What is this about?

Milo Hunter is a shy, intellectual outsider trying to make it through the first semester of his freshman year in college. Unbeknownst to him, he is in the eye of a multi-generational storm of murder, mayhem and mysticism that will forever change his life and the lives of everyone around him. Can he vanquish evil and work up the courage to have a conversation with a member of the opposite sex? Will he be able to avert the upcoming apocalypse and pass his classes?

That is sort of what this is book is about. Just your typical coming of age story. With explosions. And swordfights, secret conspiracies, and ice cream, and a whole lot of other stuff I think is cool but can't tell you about because I've given too much away already! Just read it, okay?

The High Concept

Buffy the Vampire Slayer meets The Illuminatus! Trilogy.

Why a Serial?

Back in the day, the writing of Charles Dickens was the equivalent of TV shows like Lost, 24, or any other series that keeps us coming back week after week to find out the latest revelation, or to see if our favorite characters have miraculously escaped certain death.

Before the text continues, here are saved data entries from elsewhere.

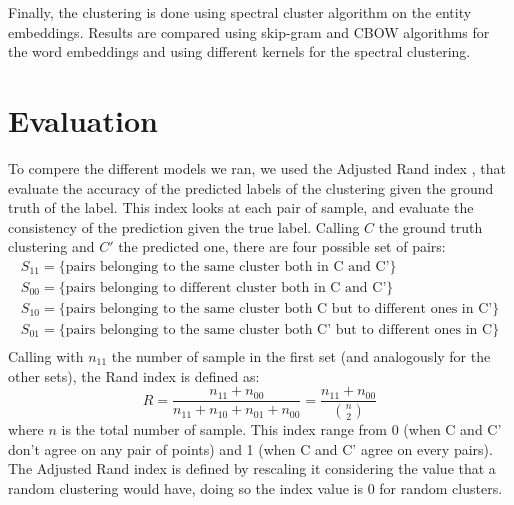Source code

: \documentclass[]{article}
\begin{document}
Finally, the clustering is done using spectral cluster algorithm on the entity embeddings. Results are compared using skip-gram and CBOW algorithms for the word embeddings and using different kernels for the spectral clustering. 



\section{Evaluation}
To compere the different models we ran, we used the Adjusted Rand index \cite{rand},  that evaluate the accuracy of the predicted labels of the clustering given the ground truth of the label. 
This index looks at each pair of sample, and evaluate the consistency of the prediction given the true label. Calling $C$ the ground truth clustering and $C'$ the predicted one, there are four possible set of pairs:
$$
\begin{array}{ll}
S_{11} = \{\text{pairs belonging to the same cluster both in C and C'} \}\\
S_{00} =  \{\text{pairs belonging to different cluster both in C and C'} \}\\
S_{10} =  \{\text{pairs belonging to the same cluster both C but to different ones in C'} \}\\
S_{01} =  \{\text{pairs belonging to the same cluster both C' but to different ones in C} \}\\
\end{array}
$$
Calling with $n_{11}$ the number of sample in the first set (and analogously for the other sets), the Rand index is defined as:
$$
R=\frac{n_{11}+n_{00}}{n_{11}+n_{10}+n_{01}+n_{00}} = \frac{n_{11}+n_{00}}{{ n\choose 2}}
$$
where $n$ is the total number of sample. This index range from 0 (when C and C' don't agree on any pair of points) and 1 (when C and C' agree on every pairs). The Adjusted Rand index is defined by rescaling it considering the value that a random clustering would have, doing so the index value is 0 for random clusters. 
\end{document}
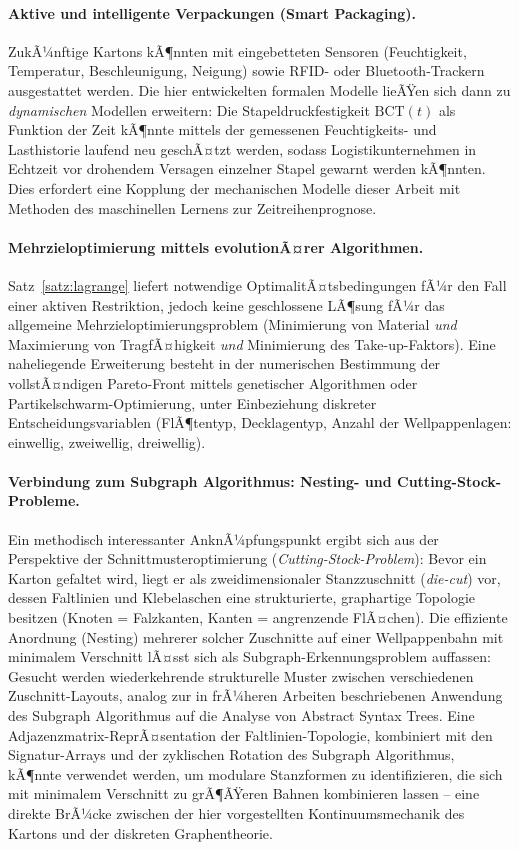 ﻿\documentclass[a4paper,12pt]{article}
\theoremstyle{definition}
\begin{document}
\paragraph{Aktive und intelligente Verpackungen (Smart Packaging).}
ZukÃ¼nftige Kartons kÃ¶nnten mit eingebetteten Sensoren (Feuchtigkeit,
Temperatur, Beschleunigung, Neigung) sowie RFID- oder Bluetooth-Trackern
ausgestattet werden. Die hier entwickelten formalen Modelle lieÃŸen sich dann zu
\emph{dynamischen} Modellen erweitern: Die Stapeldruckfestigkeit
$\mathrm{BCT}(t)$ als Funktion der Zeit kÃ¶nnte mittels der gemessenen
Feuchtigkeits- und Lasthistorie laufend neu geschÃ¤tzt werden, sodass
Logistikunternehmen in Echtzeit vor drohendem Versagen einzelner Stapel gewarnt
werden kÃ¶nnten. Dies erfordert eine Kopplung der mechanischen Modelle dieser
Arbeit mit Methoden des maschinellen Lernens zur Zeitreihenprognose.

\paragraph{Mehrzieloptimierung mittels evolutionÃ¤rer Algorithmen.}
Satz~\ref{satz:lagrange} liefert notwendige OptimalitÃ¤tsbedingungen fÃ¼r den Fall
einer aktiven Restriktion, jedoch keine geschlossene LÃ¶sung fÃ¼r das allgemeine
Mehrzieloptimierungsproblem (Minimierung von Material \emph{und} Maximierung von
TragfÃ¤higkeit \emph{und} Minimierung des Take-up-Faktors). Eine naheliegende
Erweiterung besteht in der numerischen Bestimmung der vollstÃ¤ndigen
Pareto-Front mittels genetischer Algorithmen oder Partikelschwarm-Optimierung,
unter Einbeziehung diskreter Entscheidungsvariablen (FlÃ¶tentyp, Decklagentyp,
Anzahl der Wellpappenlagen: einwellig, zweiwellig, dreiwellig).

\paragraph{Verbindung zum Subgraph Algorithmus: Nesting- und Cutting-Stock-Probleme.}
Ein methodisch interessanter AnknÃ¼pfungspunkt ergibt sich aus der Perspektive
der Schnittmusteroptimierung (\emph{Cutting-Stock-Problem}): Bevor ein Karton
gefaltet wird, liegt er als zweidimensionaler Stanzzuschnitt (\emph{die-cut})
vor, dessen Faltlinien und Klebelaschen eine strukturierte, graphartige Topologie
besitzen (Knoten = Falzkanten, Kanten = angrenzende FlÃ¤chen). Die effiziente
Anordnung (Nesting) mehrerer solcher Zuschnitte auf einer Wellpappenbahn mit
minimalem Verschnitt lÃ¤sst sich als Subgraph-Erkennungsproblem auffassen:
Gesucht werden wiederkehrende strukturelle Muster zwischen verschiedenen
Zuschnitt-Layouts, analog zur in frÃ¼heren Arbeiten beschriebenen Anwendung des
Subgraph Algorithmus auf die Analyse von Abstract Syntax Trees. Eine
Adjazenzmatrix-ReprÃ¤sentation der Faltlinien-Topologie, kombiniert mit den
Signatur-Arrays und der zyklischen Rotation des Subgraph Algorithmus, kÃ¶nnte
verwendet werden, um modulare Stanzformen zu identifizieren, die sich mit
minimalem Verschnitt zu grÃ¶ÃŸeren Bahnen kombinieren lassen -- eine direkte
BrÃ¼cke zwischen der hier vorgestellten Kontinuumsmechanik des Kartons und der
diskreten Graphentheorie.
\end{document}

Dickens didn't write the massive novels that we see his work as today. He wrote serials. Week after week, readers would come back to find out what happened next. They'd discuss the latest events in the series around whatever they had for water coolers in the 1800's. They would write Dickens letters, pleading with him not to kill their favorite characters, and they'd riot when the latest issue of the magazine carrying the latest chapter of the serial came out. The novels gathered together these serials into one compact form.

Dickens was one of many. Edgar Rice Burroughs and E. E. "Doc" Smith are just two American writers whose greatest creations, Tarzan and the Lensman series, appeared as serials before they were collected into novels.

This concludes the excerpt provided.